## [Aim of the exercise]
Transcribe the whole listing below without changing a word, but leave out every image.

## [Supplied material]
..............................
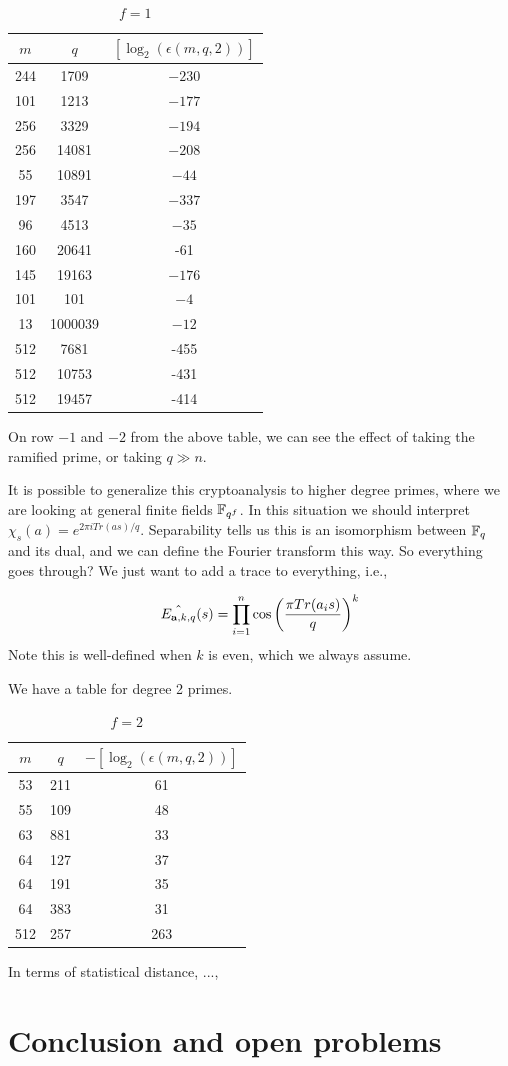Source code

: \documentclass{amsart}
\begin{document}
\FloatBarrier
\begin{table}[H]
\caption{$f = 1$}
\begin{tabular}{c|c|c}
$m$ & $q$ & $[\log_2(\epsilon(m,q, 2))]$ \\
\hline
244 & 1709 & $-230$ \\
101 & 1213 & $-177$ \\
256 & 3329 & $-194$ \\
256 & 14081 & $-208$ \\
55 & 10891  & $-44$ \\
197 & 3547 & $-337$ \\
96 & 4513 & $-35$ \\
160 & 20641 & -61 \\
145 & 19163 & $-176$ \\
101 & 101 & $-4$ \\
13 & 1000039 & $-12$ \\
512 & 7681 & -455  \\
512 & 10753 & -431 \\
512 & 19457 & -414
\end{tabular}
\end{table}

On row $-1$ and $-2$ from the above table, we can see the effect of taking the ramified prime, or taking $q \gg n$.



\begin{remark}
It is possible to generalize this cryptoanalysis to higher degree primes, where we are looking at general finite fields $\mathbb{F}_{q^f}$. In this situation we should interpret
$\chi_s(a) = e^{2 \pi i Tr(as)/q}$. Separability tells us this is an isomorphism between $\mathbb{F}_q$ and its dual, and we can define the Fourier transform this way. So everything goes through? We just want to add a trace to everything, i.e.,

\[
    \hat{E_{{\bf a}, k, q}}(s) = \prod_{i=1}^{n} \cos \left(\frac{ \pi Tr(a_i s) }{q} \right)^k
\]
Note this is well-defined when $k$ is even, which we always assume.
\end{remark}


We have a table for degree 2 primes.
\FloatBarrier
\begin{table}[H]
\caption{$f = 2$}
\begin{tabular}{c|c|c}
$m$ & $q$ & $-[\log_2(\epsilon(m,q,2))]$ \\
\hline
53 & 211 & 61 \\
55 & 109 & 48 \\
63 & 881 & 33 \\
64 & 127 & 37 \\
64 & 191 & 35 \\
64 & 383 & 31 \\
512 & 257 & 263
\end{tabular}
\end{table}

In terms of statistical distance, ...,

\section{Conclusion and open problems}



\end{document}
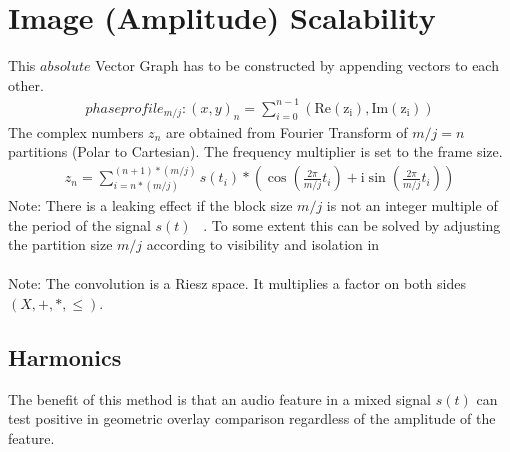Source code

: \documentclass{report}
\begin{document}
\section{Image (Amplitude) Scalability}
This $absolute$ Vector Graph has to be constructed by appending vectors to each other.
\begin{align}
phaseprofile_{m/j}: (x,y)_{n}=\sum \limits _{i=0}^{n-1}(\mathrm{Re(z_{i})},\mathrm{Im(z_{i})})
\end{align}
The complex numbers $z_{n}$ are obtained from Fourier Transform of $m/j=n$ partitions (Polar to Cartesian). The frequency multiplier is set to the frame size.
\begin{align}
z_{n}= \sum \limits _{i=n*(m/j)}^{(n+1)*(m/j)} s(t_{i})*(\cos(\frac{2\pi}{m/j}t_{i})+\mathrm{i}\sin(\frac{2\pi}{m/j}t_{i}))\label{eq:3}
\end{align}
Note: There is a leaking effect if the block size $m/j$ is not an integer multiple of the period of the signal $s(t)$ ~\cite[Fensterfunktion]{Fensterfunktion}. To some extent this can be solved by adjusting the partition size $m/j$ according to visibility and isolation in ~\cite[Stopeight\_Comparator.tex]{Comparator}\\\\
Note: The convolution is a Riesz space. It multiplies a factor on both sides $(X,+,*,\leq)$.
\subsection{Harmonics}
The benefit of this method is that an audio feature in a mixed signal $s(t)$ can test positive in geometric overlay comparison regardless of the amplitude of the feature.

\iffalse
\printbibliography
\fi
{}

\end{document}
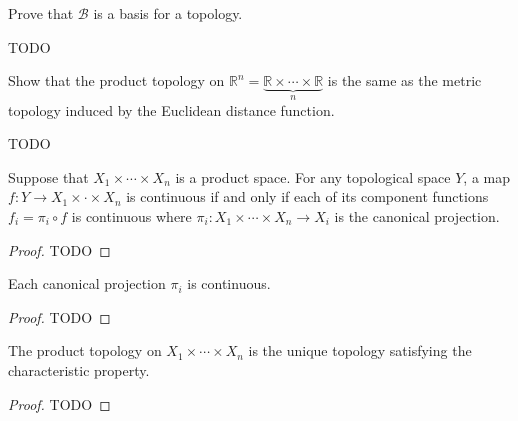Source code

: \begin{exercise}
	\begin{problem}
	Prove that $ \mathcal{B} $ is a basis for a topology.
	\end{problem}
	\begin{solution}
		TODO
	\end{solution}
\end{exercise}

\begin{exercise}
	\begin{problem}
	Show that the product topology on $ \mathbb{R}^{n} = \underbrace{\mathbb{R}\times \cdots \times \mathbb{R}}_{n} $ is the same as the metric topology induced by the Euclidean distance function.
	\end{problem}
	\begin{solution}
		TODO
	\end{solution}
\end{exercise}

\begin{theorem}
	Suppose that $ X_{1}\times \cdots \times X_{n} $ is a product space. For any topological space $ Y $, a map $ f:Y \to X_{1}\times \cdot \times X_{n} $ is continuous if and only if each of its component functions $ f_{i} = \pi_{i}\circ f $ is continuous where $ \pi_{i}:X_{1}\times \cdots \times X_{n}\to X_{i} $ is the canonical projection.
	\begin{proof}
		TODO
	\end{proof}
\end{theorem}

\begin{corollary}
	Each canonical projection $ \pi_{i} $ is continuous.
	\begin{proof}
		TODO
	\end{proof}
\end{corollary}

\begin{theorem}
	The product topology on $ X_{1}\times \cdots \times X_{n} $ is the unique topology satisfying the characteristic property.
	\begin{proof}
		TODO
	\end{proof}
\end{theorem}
..............................
## [Solution to this exercise]
Source code

: \documentclass{amsart}
\begin{document}
\FloatBarrier
\begin{table}[H]
\caption{$f = 1$}
\begin{tabular}{c|c|c}
$m$ & $q$ & $[\log_2(\epsilon(m,q, 2))]$ \\
\hline
244 & 1709 & $-230$ \\
101 & 1213 & $-177$ \\
256 & 3329 & $-194$ \\
256 & 14081 & $-208$ \\
55 & 10891  & $-44$ \\
197 & 3547 & $-337$ \\
96 & 4513 & $-35$ \\
160 & 20641 & -61 \\
145 & 19163 & $-176$ \\
101 & 101 & $-4$ \\
13 & 1000039 & $-12$ \\
512 & 7681 & -455  \\
512 & 10753 & -431 \\
512 & 19457 & -414
\end{tabular}
\end{table}

On row $-1$ and $-2$ from the above table, we can see the effect of taking the ramified prime, or taking $q \gg n$.



\begin{remark}
It is possible to generalize this cryptoanalysis to higher degree primes, where we are looking at general finite fields $\mathbb{F}_{q^f}$. In this situation we should interpret
$\chi_s(a) = e^{2 \pi i Tr(as)/q}$. Separability tells us this is an isomorphism between $\mathbb{F}_q$ and its dual, and we can define the Fourier transform this way. So everything goes through? We just want to add a trace to everything, i.e.,

\[
    \hat{E_{{\bf a}, k, q}}(s) = \prod_{i=1}^{n} \cos \left(\frac{ \pi Tr(a_i s) }{q} \right)^k
\]
Note this is well-defined when $k$ is even, which we always assume.
\end{remark}


We have a table for degree 2 primes.
\FloatBarrier
\begin{table}[H]
\caption{$f = 2$}
\begin{tabular}{c|c|c}
$m$ & $q$ & $-[\log_2(\epsilon(m,q,2))]$ \\
\hline
53 & 211 & 61 \\
55 & 109 & 48 \\
63 & 881 & 33 \\
64 & 127 & 37 \\
64 & 191 & 35 \\
64 & 383 & 31 \\
512 & 257 & 263
\end{tabular}
\end{table}

In terms of statistical distance, ...,

\section{Conclusion and open problems}



\end{document}
Source code

: \documentclass{report}
\begin{document}
\section{Image (Amplitude) Scalability}
This $absolute$ Vector Graph has to be constructed by appending vectors to each other.
\begin{align}
phaseprofile_{m/j}: (x,y)_{n}=\sum \limits _{i=0}^{n-1}(\mathrm{Re(z_{i})},\mathrm{Im(z_{i})})
\end{align}
The complex numbers $z_{n}$ are obtained from Fourier Transform of $m/j=n$ partitions (Polar to Cartesian). The frequency multiplier is set to the frame size.
\begin{align}
z_{n}= \sum \limits _{i=n*(m/j)}^{(n+1)*(m/j)} s(t_{i})*(\cos(\frac{2\pi}{m/j}t_{i})+\mathrm{i}\sin(\frac{2\pi}{m/j}t_{i}))\label{eq:3}
\end{align}
Note: There is a leaking effect if the block size $m/j$ is not an integer multiple of the period of the signal $s(t)$ ~\cite[Fensterfunktion]{Fensterfunktion}. To some extent this can be solved by adjusting the partition size $m/j$ according to visibility and isolation in ~\cite[Stopeight\_Comparator.tex]{Comparator}\\\\
Note: The convolution is a Riesz space. It multiplies a factor on both sides $(X,+,*,\leq)$.
\subsection{Harmonics}
The benefit of this method is that an audio feature in a mixed signal $s(t)$ can test positive in geometric overlay comparison regardless of the amplitude of the feature.

\iffalse
\printbibliography
\fi
{}

\end{document}
Source code

: \begin{exercise}
	\begin{problem}
	Prove that $ \mathcal{B} $ is a basis for a topology.
	\end{problem}
	\begin{solution}
		TODO
	\end{solution}
\end{exercise}

\begin{exercise}
	\begin{problem}
	Show that the product topology on $ \mathbb{R}^{n} = \underbrace{\mathbb{R}\times \cdots \times \mathbb{R}}_{n} $ is the same as the metric topology induced by the Euclidean distance function.
	\end{problem}
	\begin{solution}
		TODO
	\end{solution}
\end{exercise}

\begin{theorem}
	Suppose that $ X_{1}\times \cdots \times X_{n} $ is a product space. For any topological space $ Y $, a map $ f:Y \to X_{1}\times \cdot \times X_{n} $ is continuous if and only if each of its component functions $ f_{i} = \pi_{i}\circ f $ is continuous where $ \pi_{i}:X_{1}\times \cdots \times X_{n}\to X_{i} $ is the canonical projection.
	\begin{proof}
		TODO
	\end{proof}
\end{theorem}

\begin{corollary}
	Each canonical projection $ \pi_{i} $ is continuous.
	\begin{proof}
		TODO
	\end{proof}
\end{corollary}

\begin{theorem}
	The product topology on $ X_{1}\times \cdots \times X_{n} $ is the unique topology satisfying the characteristic property.
	\begin{proof}
		TODO
	\end{proof}
\end{theorem}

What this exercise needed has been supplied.